WORK TO COMPLETE. For this exercise, reproduce the entries below exactly, but only from the line containing "## Anatomy of the repo" through the line containing "The model is", both included.

—————

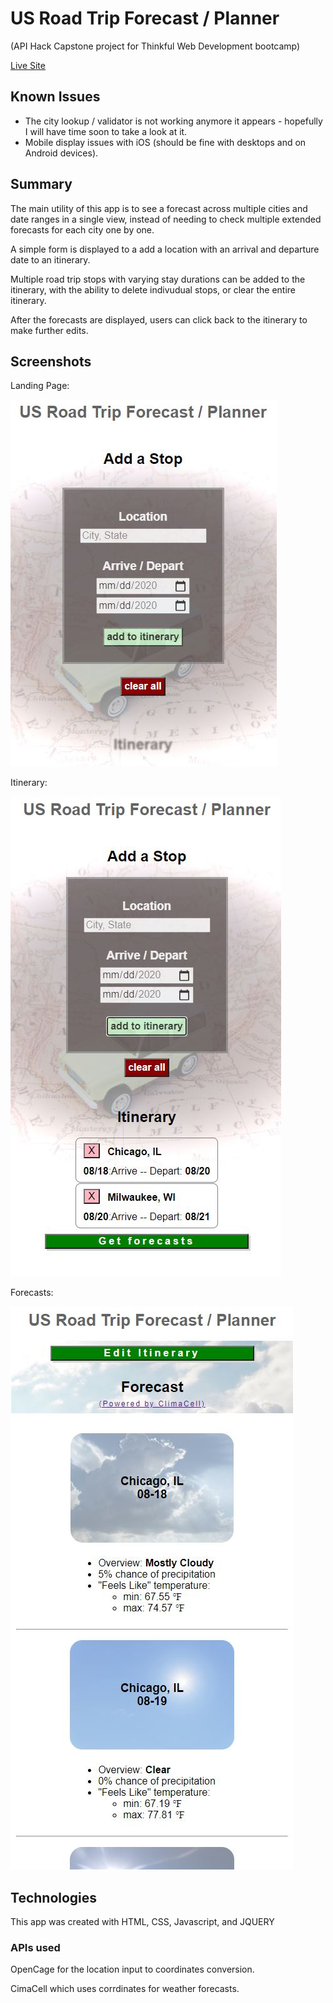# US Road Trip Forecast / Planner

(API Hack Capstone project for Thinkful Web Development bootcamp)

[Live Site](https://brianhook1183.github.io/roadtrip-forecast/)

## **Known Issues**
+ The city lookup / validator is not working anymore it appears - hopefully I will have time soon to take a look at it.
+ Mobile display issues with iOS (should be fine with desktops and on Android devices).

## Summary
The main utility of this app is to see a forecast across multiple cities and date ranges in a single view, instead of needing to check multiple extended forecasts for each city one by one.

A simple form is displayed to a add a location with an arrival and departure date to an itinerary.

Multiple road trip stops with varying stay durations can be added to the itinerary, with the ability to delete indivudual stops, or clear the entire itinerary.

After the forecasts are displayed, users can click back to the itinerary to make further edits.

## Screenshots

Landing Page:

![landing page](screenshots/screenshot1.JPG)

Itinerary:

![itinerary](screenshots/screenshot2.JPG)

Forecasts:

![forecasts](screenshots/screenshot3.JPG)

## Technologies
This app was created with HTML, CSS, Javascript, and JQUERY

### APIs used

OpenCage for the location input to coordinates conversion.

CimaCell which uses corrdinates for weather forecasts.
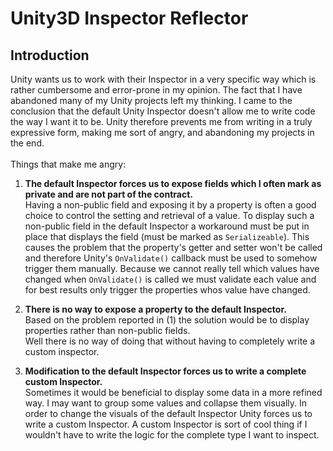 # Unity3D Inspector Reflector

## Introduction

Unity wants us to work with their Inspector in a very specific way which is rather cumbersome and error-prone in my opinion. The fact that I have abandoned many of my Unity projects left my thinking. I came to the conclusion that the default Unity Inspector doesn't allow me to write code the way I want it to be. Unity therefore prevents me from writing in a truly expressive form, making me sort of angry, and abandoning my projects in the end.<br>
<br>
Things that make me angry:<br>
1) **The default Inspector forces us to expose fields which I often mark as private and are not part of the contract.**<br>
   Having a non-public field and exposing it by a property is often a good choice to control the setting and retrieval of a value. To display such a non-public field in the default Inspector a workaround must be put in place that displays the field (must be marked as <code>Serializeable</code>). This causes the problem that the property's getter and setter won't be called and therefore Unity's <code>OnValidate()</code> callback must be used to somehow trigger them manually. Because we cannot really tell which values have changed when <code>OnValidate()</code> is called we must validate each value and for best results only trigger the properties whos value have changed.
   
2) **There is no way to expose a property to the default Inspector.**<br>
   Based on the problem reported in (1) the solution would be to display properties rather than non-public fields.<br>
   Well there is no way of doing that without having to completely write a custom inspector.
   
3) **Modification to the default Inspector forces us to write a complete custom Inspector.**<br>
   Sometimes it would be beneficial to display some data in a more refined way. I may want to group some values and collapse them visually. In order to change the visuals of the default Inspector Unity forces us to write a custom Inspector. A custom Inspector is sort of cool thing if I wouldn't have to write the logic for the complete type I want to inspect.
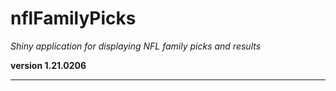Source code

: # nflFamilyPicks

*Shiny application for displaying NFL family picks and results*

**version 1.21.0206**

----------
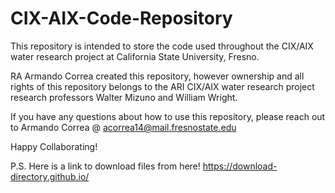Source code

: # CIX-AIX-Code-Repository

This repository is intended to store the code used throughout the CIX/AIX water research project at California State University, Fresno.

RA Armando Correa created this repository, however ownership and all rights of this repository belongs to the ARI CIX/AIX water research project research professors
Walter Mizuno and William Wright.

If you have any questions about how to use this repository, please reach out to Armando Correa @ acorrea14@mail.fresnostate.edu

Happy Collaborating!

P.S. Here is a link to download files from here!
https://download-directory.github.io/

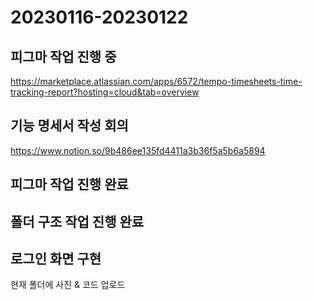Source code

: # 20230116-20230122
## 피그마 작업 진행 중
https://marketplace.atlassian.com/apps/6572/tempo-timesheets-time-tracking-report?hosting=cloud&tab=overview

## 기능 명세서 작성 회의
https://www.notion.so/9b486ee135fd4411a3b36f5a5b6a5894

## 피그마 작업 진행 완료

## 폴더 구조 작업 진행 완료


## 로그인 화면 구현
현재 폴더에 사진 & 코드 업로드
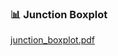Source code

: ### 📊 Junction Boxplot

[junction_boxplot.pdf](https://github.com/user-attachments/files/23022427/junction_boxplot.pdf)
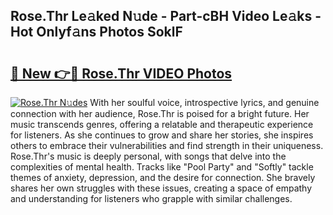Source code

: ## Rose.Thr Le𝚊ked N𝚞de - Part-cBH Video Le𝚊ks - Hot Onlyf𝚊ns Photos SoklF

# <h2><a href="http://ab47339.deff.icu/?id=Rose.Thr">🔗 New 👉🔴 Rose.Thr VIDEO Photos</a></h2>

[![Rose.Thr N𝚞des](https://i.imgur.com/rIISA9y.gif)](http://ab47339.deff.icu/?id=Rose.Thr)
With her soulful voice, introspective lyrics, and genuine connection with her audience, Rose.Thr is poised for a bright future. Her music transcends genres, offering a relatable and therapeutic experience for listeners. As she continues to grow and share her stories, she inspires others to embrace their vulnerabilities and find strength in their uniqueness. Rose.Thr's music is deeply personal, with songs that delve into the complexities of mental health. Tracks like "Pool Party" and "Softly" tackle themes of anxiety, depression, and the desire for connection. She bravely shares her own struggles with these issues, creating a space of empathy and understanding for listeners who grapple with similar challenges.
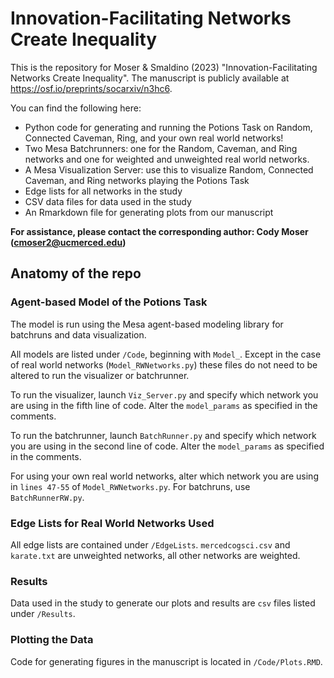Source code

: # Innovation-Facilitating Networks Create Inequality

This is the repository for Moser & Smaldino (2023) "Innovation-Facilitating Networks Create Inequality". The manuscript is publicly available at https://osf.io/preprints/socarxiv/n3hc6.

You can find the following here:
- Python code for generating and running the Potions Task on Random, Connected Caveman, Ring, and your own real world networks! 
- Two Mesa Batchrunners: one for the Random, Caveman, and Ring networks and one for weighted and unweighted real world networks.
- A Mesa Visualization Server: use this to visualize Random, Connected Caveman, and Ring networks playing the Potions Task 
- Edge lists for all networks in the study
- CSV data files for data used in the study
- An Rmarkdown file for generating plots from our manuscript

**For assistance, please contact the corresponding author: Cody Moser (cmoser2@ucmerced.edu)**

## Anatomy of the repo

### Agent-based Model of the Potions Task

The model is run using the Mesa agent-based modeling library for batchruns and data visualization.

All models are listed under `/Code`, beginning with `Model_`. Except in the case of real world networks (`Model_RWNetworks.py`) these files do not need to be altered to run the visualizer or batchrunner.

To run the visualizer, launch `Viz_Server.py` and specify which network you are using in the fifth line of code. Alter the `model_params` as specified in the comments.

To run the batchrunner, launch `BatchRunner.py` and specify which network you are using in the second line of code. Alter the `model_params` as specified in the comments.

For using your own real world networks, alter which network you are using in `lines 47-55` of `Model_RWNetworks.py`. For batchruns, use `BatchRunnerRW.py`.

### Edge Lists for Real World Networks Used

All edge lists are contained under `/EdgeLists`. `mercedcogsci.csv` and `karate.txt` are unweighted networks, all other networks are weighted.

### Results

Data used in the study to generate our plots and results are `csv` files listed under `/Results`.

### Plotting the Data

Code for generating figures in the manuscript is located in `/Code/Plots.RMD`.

—————

EXPECTED ANSWER.
## Anatomy of the repo

### Agent-based Model of the Potions Task

The model is run using the Mesa agent-based modeling library for batchruns and data visualization.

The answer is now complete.